PROBLEM REQUIREMENTS: Return the data below exactly, but only from the line containing "each allowed tangent" through the line containing "local step is", with both of those lines included.

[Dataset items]

########

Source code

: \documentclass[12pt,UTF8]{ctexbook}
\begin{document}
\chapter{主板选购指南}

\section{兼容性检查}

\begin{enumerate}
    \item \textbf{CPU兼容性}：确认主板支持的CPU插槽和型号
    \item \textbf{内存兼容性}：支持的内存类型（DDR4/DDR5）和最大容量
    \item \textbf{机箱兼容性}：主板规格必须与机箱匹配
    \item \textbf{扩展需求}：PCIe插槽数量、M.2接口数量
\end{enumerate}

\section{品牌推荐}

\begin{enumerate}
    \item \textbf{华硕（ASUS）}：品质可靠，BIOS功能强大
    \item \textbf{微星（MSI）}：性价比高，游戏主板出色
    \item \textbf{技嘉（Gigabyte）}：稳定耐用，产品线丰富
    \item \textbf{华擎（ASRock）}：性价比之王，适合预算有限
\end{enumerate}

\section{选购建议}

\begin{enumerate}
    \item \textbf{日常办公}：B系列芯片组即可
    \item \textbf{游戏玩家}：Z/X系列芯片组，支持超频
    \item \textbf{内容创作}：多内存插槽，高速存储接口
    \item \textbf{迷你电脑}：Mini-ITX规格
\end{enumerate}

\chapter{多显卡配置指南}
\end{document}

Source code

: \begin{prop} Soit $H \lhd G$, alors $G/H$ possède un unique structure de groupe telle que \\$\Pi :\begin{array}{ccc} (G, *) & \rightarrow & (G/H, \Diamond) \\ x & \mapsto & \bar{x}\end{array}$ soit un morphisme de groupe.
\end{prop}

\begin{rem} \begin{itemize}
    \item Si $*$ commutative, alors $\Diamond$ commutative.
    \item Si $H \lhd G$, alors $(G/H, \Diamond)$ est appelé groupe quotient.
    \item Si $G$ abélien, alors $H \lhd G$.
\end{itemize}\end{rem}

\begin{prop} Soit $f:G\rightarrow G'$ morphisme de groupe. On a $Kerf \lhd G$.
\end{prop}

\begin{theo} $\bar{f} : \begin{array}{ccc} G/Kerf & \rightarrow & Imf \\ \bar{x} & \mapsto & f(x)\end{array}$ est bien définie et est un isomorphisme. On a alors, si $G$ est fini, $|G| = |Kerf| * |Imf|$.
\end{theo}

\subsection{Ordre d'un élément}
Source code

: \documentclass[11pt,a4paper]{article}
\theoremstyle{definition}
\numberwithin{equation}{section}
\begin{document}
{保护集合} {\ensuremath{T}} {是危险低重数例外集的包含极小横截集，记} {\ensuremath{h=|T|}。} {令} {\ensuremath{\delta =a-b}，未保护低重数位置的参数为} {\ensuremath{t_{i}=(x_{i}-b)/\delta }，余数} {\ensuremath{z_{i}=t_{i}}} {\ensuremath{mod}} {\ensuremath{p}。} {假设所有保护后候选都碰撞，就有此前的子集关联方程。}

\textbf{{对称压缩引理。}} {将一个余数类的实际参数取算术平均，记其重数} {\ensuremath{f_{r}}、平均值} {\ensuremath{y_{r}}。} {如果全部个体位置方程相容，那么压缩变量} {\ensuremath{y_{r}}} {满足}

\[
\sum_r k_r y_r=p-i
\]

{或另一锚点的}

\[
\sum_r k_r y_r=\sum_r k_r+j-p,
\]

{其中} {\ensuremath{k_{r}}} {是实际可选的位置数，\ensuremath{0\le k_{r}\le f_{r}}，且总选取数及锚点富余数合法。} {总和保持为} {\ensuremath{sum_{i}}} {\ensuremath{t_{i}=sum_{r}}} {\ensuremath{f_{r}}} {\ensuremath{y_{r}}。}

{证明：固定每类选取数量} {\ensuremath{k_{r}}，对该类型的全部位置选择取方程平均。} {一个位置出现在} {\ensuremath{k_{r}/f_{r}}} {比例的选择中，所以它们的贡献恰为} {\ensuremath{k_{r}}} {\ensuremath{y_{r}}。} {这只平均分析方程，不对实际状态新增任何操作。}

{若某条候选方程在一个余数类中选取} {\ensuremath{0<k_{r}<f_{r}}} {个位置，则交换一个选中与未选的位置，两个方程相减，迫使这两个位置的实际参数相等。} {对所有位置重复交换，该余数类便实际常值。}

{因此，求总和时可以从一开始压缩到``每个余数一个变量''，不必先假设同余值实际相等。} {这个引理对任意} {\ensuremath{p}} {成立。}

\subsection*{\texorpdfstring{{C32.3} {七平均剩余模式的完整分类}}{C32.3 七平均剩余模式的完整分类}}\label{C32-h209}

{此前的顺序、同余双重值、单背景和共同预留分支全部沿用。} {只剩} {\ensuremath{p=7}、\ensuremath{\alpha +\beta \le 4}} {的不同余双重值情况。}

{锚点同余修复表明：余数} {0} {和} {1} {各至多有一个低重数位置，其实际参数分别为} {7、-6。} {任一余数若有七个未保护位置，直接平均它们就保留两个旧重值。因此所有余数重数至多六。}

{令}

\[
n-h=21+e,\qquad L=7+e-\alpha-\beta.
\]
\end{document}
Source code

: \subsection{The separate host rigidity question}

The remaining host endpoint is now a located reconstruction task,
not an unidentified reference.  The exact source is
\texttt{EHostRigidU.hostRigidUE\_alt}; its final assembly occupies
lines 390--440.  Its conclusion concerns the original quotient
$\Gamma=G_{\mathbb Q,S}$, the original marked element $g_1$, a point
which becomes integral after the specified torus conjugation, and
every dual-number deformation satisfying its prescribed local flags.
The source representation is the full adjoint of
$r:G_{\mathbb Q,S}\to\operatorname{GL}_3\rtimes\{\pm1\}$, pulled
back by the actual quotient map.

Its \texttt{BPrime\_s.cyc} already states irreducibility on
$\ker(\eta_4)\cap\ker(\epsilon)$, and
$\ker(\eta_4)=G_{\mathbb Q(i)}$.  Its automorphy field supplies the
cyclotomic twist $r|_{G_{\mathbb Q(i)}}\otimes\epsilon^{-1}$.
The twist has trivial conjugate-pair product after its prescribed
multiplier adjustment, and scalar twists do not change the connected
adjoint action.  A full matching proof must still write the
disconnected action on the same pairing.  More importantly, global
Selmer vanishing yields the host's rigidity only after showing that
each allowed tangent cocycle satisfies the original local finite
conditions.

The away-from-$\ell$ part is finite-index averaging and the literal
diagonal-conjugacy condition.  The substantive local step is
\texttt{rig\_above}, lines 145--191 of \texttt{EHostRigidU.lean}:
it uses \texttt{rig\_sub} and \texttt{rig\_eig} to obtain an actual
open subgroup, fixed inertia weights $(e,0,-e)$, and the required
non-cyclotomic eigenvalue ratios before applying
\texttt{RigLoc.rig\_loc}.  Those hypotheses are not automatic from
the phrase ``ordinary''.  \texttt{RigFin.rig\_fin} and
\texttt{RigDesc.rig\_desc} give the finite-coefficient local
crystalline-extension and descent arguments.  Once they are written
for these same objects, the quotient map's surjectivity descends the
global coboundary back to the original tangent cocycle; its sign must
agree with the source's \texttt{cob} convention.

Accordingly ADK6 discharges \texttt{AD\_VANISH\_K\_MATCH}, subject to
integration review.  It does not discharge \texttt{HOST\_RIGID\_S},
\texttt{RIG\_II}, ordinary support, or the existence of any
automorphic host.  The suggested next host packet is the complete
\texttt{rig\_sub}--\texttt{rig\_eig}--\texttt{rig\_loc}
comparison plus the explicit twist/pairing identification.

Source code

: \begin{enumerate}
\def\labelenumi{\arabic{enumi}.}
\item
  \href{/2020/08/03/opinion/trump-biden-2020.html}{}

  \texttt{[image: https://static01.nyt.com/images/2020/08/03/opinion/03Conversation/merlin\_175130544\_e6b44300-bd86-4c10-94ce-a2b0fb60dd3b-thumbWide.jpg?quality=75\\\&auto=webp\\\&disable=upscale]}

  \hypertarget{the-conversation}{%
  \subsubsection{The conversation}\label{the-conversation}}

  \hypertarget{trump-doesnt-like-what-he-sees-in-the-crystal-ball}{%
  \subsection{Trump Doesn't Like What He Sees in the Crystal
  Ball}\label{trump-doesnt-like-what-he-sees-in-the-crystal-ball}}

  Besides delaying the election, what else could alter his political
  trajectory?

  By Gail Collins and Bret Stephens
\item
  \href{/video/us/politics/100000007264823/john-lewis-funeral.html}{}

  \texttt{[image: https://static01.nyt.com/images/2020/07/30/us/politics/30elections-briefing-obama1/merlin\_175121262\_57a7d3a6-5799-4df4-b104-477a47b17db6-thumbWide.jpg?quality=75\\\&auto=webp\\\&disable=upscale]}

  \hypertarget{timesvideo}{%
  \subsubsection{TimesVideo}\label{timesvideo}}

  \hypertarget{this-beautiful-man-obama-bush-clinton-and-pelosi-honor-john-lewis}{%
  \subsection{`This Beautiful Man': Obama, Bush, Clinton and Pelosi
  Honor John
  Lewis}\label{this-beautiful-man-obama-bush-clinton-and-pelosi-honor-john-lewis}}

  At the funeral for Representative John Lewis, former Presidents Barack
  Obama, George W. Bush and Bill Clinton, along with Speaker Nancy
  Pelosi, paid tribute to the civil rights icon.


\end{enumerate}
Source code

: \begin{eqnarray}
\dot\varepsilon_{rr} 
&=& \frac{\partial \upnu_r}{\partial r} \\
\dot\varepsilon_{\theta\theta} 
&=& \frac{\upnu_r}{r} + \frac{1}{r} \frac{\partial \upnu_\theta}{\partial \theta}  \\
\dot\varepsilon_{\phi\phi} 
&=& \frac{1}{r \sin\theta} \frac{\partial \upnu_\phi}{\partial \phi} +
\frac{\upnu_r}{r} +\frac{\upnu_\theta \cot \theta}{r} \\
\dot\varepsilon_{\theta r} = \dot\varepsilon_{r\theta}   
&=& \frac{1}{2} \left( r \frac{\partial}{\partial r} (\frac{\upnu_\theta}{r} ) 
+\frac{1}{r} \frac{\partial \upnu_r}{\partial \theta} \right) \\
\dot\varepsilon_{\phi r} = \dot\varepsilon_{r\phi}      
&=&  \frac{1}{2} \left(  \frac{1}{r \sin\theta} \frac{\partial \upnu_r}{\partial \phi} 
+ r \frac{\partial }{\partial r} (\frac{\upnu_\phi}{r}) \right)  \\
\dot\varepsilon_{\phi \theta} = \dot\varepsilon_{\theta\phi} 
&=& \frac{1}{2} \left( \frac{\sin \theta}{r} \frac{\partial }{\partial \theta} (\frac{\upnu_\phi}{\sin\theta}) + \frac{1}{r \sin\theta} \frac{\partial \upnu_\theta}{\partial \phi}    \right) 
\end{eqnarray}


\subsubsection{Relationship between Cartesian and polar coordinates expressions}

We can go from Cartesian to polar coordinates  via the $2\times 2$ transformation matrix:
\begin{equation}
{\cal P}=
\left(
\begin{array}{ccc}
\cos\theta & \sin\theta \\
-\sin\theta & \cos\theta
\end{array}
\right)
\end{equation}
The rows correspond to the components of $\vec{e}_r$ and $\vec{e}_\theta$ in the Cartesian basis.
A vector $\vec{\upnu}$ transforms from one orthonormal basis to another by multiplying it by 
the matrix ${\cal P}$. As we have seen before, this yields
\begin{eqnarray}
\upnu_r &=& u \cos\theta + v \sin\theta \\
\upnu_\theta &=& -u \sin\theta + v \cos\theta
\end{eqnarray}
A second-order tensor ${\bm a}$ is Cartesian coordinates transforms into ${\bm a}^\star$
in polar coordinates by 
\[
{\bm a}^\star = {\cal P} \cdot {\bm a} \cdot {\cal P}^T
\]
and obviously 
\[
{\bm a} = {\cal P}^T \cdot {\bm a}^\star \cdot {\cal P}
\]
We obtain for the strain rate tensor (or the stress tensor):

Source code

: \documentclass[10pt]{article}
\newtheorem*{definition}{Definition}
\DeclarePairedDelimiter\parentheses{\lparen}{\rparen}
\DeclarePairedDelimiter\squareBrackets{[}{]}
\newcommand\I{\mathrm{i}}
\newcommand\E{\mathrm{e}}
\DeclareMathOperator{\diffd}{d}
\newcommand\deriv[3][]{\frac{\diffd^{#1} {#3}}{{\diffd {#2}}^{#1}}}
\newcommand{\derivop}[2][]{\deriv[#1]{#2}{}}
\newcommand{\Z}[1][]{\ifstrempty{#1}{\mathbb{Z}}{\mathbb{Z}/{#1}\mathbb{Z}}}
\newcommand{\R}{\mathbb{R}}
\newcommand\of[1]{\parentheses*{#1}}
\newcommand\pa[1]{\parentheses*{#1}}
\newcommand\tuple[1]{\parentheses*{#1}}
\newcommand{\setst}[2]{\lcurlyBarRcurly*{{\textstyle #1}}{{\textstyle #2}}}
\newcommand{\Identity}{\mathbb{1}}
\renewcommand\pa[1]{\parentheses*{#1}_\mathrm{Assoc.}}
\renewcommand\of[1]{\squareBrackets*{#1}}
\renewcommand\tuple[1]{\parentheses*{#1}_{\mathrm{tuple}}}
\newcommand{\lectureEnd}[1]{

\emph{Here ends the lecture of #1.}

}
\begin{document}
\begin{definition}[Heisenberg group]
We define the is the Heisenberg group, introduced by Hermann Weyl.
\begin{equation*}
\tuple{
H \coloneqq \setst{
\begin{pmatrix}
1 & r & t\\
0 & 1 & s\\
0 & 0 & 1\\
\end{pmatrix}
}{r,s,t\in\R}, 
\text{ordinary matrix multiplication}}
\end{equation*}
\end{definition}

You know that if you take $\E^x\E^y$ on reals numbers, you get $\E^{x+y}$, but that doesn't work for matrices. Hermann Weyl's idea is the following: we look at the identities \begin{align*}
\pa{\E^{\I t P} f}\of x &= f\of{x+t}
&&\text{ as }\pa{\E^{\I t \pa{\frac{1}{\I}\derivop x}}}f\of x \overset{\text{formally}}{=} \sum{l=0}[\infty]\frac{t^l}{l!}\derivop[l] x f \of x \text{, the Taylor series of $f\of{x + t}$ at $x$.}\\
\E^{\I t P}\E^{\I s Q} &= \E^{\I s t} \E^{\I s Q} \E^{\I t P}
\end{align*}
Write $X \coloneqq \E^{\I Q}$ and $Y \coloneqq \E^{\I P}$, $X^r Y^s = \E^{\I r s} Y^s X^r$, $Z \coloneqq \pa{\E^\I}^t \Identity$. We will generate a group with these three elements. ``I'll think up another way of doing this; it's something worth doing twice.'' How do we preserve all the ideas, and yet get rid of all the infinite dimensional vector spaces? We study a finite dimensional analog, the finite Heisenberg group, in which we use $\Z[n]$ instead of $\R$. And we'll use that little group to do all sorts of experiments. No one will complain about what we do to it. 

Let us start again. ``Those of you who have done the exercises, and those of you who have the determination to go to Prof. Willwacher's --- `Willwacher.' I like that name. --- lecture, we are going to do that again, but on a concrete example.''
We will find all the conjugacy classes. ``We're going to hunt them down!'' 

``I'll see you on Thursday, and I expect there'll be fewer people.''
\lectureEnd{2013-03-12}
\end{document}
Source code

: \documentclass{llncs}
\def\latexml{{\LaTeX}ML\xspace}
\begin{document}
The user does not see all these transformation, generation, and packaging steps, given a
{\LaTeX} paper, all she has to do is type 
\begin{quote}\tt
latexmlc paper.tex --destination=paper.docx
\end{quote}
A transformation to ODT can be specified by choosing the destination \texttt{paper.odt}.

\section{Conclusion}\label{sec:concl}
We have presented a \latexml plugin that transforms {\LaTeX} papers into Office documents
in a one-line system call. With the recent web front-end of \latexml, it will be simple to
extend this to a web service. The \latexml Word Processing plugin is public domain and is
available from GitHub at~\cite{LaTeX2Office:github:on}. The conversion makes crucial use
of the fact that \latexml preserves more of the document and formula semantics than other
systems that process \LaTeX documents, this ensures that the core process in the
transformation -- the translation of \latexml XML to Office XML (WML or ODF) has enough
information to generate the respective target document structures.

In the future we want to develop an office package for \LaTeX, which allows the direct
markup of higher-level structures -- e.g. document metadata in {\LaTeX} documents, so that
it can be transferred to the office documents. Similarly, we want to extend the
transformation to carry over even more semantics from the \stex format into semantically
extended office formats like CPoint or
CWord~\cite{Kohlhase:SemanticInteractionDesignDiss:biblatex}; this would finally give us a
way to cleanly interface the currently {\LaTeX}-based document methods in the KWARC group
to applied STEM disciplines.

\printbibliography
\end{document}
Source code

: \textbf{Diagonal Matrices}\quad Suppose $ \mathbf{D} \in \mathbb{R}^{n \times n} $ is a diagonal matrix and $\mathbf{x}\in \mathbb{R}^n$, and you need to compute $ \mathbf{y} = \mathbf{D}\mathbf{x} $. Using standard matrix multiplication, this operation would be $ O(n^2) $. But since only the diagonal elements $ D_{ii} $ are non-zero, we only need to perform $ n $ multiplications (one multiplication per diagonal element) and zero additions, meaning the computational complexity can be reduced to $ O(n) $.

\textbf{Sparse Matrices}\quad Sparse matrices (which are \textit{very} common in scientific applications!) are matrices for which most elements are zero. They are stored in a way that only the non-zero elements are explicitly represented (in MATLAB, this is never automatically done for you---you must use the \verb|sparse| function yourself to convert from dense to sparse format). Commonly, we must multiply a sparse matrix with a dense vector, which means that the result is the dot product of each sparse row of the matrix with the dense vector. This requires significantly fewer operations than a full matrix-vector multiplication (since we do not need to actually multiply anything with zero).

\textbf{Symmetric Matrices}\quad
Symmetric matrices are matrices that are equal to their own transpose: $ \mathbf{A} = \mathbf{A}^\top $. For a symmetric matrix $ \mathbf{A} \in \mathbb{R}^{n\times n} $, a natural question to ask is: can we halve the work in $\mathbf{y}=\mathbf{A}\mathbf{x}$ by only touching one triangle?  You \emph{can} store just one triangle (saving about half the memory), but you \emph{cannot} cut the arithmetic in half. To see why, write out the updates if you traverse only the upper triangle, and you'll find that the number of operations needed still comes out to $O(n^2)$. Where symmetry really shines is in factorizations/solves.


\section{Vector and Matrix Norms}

########

THE ANSWER:
each allowed tangent cocycle satisfies the original local finite
conditions.

The away-from-$\ell$ part is finite-index averaging and the literal
diagonal-conjugacy condition.  The substantive local step is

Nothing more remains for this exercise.